QR-Recursive Compression of Volume Integral Equations for Electromagnetic Scattering by Large Metasurfaces

TL;DR

This paper introduces a QR decomposition-based compression method combined with volume integral equations to efficiently simulate electromagnetic scattering from large, complex metasurfaces with thousands of scatterers, enabling faster and more accurate computations.

Contribution

A novel QR decomposition-based compression scheme tailored for volume integral equations, improving the efficiency and accuracy of electromagnetic scattering simulations for large metasurfaces.

Findings

Effective modeling of metasurfaces with thousands of particles

Significant reduction in computational time

High accuracy in electromagnetic scattering predictions

Abstract

In this paper, a novel QR decomposition-based compression scheme is combined with a volume integral equations method for the fast and efficient numerical computation of the scattering of electromagnetic fields from large scale metasurfaces, via an iterative approach. The underlying problem is of a multiscale nature. Indeed, these metasurfaces are made of a large collection of interacting sub-wavelength scatterers, thus making the numerical computation of the solution very challenging.
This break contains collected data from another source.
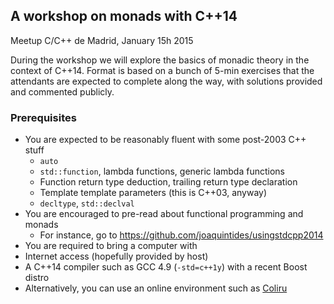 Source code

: A workshop on monads with C++14
-------------------------------

Meetup C/C++ de Madrid, January 15h 2015

During the workshop we will explore the basics of monadic theory in the context of C++14. Format is based on a bunch of 5-min exercises that the attendants are expected to complete along the way, with solutions provided and commented publicly.

### Prerequisites
* You are expected to be reasonably fluent with some post-2003 C++ stuff
  * `auto`
  * `std::function`, lambda functions,  generic lambda functions
  * Function return type deduction, trailing return type declaration
  * Template template parameters (this is C++03, anyway)
  * `decltype`, `std::declval`
* You are encouraged to pre-read about functional programming and monads
  * For instance, go to https://github.com/joaquintides/usingstdcpp2014
*  You are required to bring a computer with
  *  Internet access (hopefully provided by host)
  * A C++14 compiler such as GCC 4.9 (`-std=c++1y`) with a recent Boost distro
  * Alternatively,  you can use an online environment such as [Coliru](http://coliru.stacked-crooked.com)
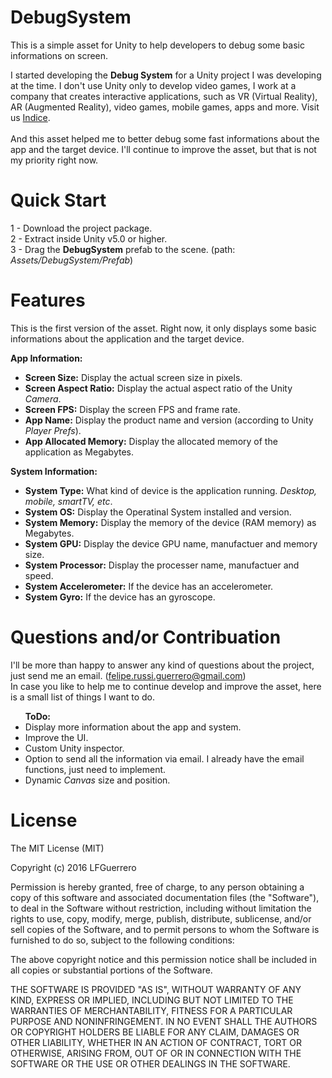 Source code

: # DebugSystem

This is a simple asset for Unity to help developers to debug some basic informations on screen.<br>

I started developing the <strong>Debug System</strong> for a Unity project I was developing at the time. I don't use Unity only to develop video games, I work at
a company that creates interactive applications, such as VR (Virtual Reality), AR (Augmented Reality), video games, mobile games, apps and more.
Visit us <a href="http://en.indice.in">Indice</a>. <br><br>
And this asset helped me to better debug some fast informations about the app and the target device. I'll continue to improve the 
asset, but that is not my priority right now.

# Quick Start

1 - Download the project package.<br>
2 - Extract inside Unity v5.0 or higher.<br>
3 - Drag the <strong>DebugSystem</strong> prefab to the scene. (path: <i>Assets/DebugSystem/Prefab</i>)

# Features

This is the first version of the asset. Right now, it only displays some basic informations about the 
application and the target device.

<strong>App Information:</strong>
<ul>
  <li><strong>Screen Size:</strong> Display the actual screen size in pixels.</li>
  <li><strong>Screen Aspect Ratio:</strong> Display the actual aspect ratio of the Unity <i>Camera</i>.</li>
  <li><strong>Screen FPS:</strong> Display the screen FPS and frame rate.</li>
  <li><strong>App Name:</strong> Display the product name and version (according to Unity <i>Player Prefs</i>).</li>
  <li><strong>App Allocated Memory:</strong> Display the allocated memory of the application as Megabytes.</li>
</ul>

<strong>System Information:</strong>
<ul>
  <li><strong>System Type:</strong> What kind of device is the application running. <i>Desktop, mobile, smartTV, etc</i>.</li>
  <li><strong>System OS:</strong> Display the Operatinal System installed and version.</li>
  <li><strong>System Memory:</strong> Display the memory of the device (RAM memory) as Megabytes.</li>
  <li><strong>System GPU:</strong> Display the device GPU name, manufactuer and memory size.</li>
  <li><strong>System Processor:</strong> Display the processer name, manufactuer and speed.</li>
  <li><strong>System Accelerometer:</strong> If the device has an accelerometer.</li>
  <li><strong>System Gyro:</strong> If the device has an gyroscope.</li>
</ul>

# Questions and/or Contribuation

I'll be more than happy to answer any kind of questions about the project, just send me an email. (felipe.russi.guerrero@gmail.com)<br>
In case you like to help me to continue develop and improve the asset, here is a small list of things I want to do.<br>

<ul><strong>ToDo:</strong>
  <li>Display more information about the app and system.</li>
  <li>Improve the UI.</li>
  <li>Custom Unity inspector.</li>
  <li>Option to send all the information via email. I already have the email functions, just need to implement.</li>
  <li>Dynamic <i>Canvas</i> size and position.</li>
</ul>

# License

The MIT License (MIT)

Copyright (c) 2016 LFGuerrero

Permission is hereby granted, free of charge, to any person obtaining a copy
of this software and associated documentation files (the "Software"), to deal
in the Software without restriction, including without limitation the rights
to use, copy, modify, merge, publish, distribute, sublicense, and/or sell
copies of the Software, and to permit persons to whom the Software is
furnished to do so, subject to the following conditions:

The above copyright notice and this permission notice shall be included in all
copies or substantial portions of the Software.

THE SOFTWARE IS PROVIDED "AS IS", WITHOUT WARRANTY OF ANY KIND, EXPRESS OR
IMPLIED, INCLUDING BUT NOT LIMITED TO THE WARRANTIES OF MERCHANTABILITY,
FITNESS FOR A PARTICULAR PURPOSE AND NONINFRINGEMENT. IN NO EVENT SHALL THE
AUTHORS OR COPYRIGHT HOLDERS BE LIABLE FOR ANY CLAIM, DAMAGES OR OTHER
LIABILITY, WHETHER IN AN ACTION OF CONTRACT, TORT OR OTHERWISE, ARISING FROM,
OUT OF OR IN CONNECTION WITH THE SOFTWARE OR THE USE OR OTHER DEALINGS IN THE
SOFTWARE.
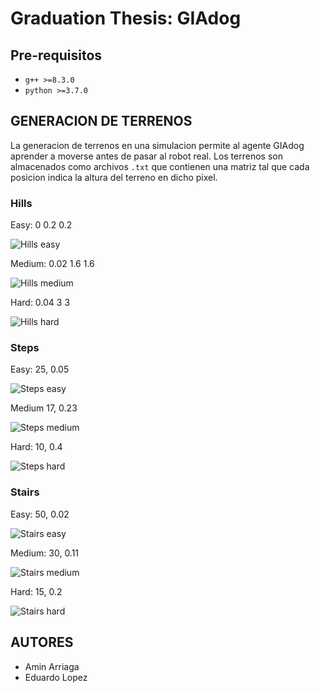 # **Graduation Thesis: GIAdog**

## **Pre-requisitos**

 * `g++ >=8.3.0`
 * `python >=3.7.0`

## **GENERACION DE TERRENOS**

La generacion de terrenos en una simulacion permite al agente GIAdog aprender a moverse
antes de pasar al robot real. Los terrenos son almacenados como archivos `.txt` que 
contienen una matriz tal que cada posicion indica la altura del terreno en dicho pixel.

### **Hills**

Easy: 0 0.2 0.2

![Hills easy](docs/terrain_examples/hills_easy.png) 

Medium: 0.02 1.6 1.6

![Hills medium](docs/terrain_examples/hills_medium.png) 

Hard: 0.04 3 3

![Hills hard](docs/terrain_examples/hills_hard.png) 

### **Steps** 

Easy: 25, 0.05

![Steps easy](docs/terrain_examples/steps_easy.png)

Medium 17, 0.23

![Steps medium](docs/terrain_examples/steps_medium.png)

Hard: 10, 0.4

![Steps hard](docs/terrain_examples/steps_hard.png)

### **Stairs**

Easy: 50, 0.02

![Stairs easy](docs/terrain_examples/stairs_easy.png) 

Medium: 30, 0.11

![Stairs medium](docs/terrain_examples/stairs_medium.png)

Hard: 15, 0.2

![Stairs hard](docs/terrain_examples/stairs_hard.png)

## **AUTORES**

 * Amin Arriaga
 * Eduardo Lopez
More specifically, the paper proposes a tailored version of a QR decomposition-based compression for a volume integral equation, together with a proper preconditioner that exploits the geometrical structure of the array, in order to achieve a fast and accurate iterative solver, in view of realistic applications. Numerical examples prove the effectiveness of the method in efficiently modeling metasurfaces made by thousands of particles.